Il y a là quelque chose de profondément triste. Elle témoigne d’une pensée dualiste : Il n’y a qu’une seule vérité – les choses sont noires ou blanches, bien ou mal, et il n’y a rien entre les deux. C’est ce que nous appelons la pensée du « ou bien ou bien », basée sur des dichotomies, soulignant les différences entre les cultures et créant un discours évaluatif sur les autres, comme l’opposition entre le « rationnel, le moderne, le démocratique » et l' »émotionnel, le traditionnel, le népotique ».

D’un autre côté, je peux citer des modèles qui démontrent une pensée empathique « à la fois » et « à la fois ». Par exemple, dans le modèle du Yin et du Yang, il y a du blanc dans la partie noire et du noir dans la partie blanche.

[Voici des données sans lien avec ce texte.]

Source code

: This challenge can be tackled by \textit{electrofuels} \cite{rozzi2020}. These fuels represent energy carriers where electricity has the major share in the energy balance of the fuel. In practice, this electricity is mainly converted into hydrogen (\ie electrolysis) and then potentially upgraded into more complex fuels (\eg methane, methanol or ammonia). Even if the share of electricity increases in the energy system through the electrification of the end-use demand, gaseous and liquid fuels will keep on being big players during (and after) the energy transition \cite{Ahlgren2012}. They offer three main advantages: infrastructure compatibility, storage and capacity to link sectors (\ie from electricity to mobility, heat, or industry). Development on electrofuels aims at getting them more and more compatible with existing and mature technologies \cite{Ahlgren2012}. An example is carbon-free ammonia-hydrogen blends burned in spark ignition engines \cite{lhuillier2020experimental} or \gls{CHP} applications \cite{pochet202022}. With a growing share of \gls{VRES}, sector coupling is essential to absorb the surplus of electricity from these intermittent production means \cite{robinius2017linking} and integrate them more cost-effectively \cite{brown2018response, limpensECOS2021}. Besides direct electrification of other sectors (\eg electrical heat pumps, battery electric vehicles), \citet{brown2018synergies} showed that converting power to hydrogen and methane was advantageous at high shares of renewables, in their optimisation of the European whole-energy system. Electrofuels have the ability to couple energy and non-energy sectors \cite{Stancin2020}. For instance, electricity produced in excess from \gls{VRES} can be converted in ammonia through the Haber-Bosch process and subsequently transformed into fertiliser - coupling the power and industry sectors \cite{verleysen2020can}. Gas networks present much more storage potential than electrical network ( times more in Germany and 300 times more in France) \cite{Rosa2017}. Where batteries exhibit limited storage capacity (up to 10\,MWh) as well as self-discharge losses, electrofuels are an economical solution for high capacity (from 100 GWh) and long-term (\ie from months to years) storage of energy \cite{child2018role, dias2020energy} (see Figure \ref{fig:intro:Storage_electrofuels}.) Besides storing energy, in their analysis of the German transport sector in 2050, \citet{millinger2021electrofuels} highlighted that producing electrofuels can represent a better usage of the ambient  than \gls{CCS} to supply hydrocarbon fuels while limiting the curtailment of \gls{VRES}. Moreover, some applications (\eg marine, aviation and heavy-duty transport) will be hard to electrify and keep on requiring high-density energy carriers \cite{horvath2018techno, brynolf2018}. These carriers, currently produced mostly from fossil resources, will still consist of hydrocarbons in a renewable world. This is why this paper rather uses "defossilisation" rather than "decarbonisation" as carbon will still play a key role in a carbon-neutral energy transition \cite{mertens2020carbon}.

Le blanc et le noir, le bien et le mal peuvent coexister.

Au Japon, le syncrétisme, c’est-à-dire la pratique simultanée de plusieurs religions, est une forme de religiosité. Au Japon, le syncrétisme mêle les pratiques et les croyances shintoïstes et bouddhistes, et d’autres religions, comme le christianisme, sont pratiquées parallèlement à d’autres traditions. Les esprits sont évoqués et représentés même dans les phénomènes modernes d’animisme tels que les mangas et, comme dans de nombreuses autres cultures, le culte des ancêtres joue un rôle central dans la culture et la religion depuis de nombreux siècles.

Respect des différentes visions du monde

L’exposition à d’autres cultures peut nous conforter dans notre droit ou nous amener à remettre en question et à comprendre d’où nous venons, pourquoi nous pensons d’une certaine manière et pourquoi d’autres croient en des choses différentes.

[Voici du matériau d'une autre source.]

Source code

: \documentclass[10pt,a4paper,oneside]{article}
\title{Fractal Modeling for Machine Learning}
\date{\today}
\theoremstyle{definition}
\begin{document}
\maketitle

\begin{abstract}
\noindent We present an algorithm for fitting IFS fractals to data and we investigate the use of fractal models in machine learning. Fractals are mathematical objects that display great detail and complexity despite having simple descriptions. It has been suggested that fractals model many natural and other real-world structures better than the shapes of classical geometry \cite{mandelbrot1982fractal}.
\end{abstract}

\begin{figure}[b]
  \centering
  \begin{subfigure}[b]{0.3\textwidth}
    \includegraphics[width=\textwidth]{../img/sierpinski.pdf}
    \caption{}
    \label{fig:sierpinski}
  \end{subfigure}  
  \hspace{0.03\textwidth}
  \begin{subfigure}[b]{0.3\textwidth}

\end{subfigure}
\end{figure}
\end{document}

En développant l’intelligence émotionnelle (qui peut être nourrie), nous devenons plus riches dans notre connaissance et notre compréhension, capables de respecter et d’apprécier les différentes visions du monde sans porter de jugement. Ce n’est pas mieux ou moins bien, c’est juste différent. Nous pouvons devenir de meilleurs collègues de travail, de meilleurs dirigeants et de meilleurs êtres humains en développant une approche émotionnellement intelligente dans un monde post-pandémique.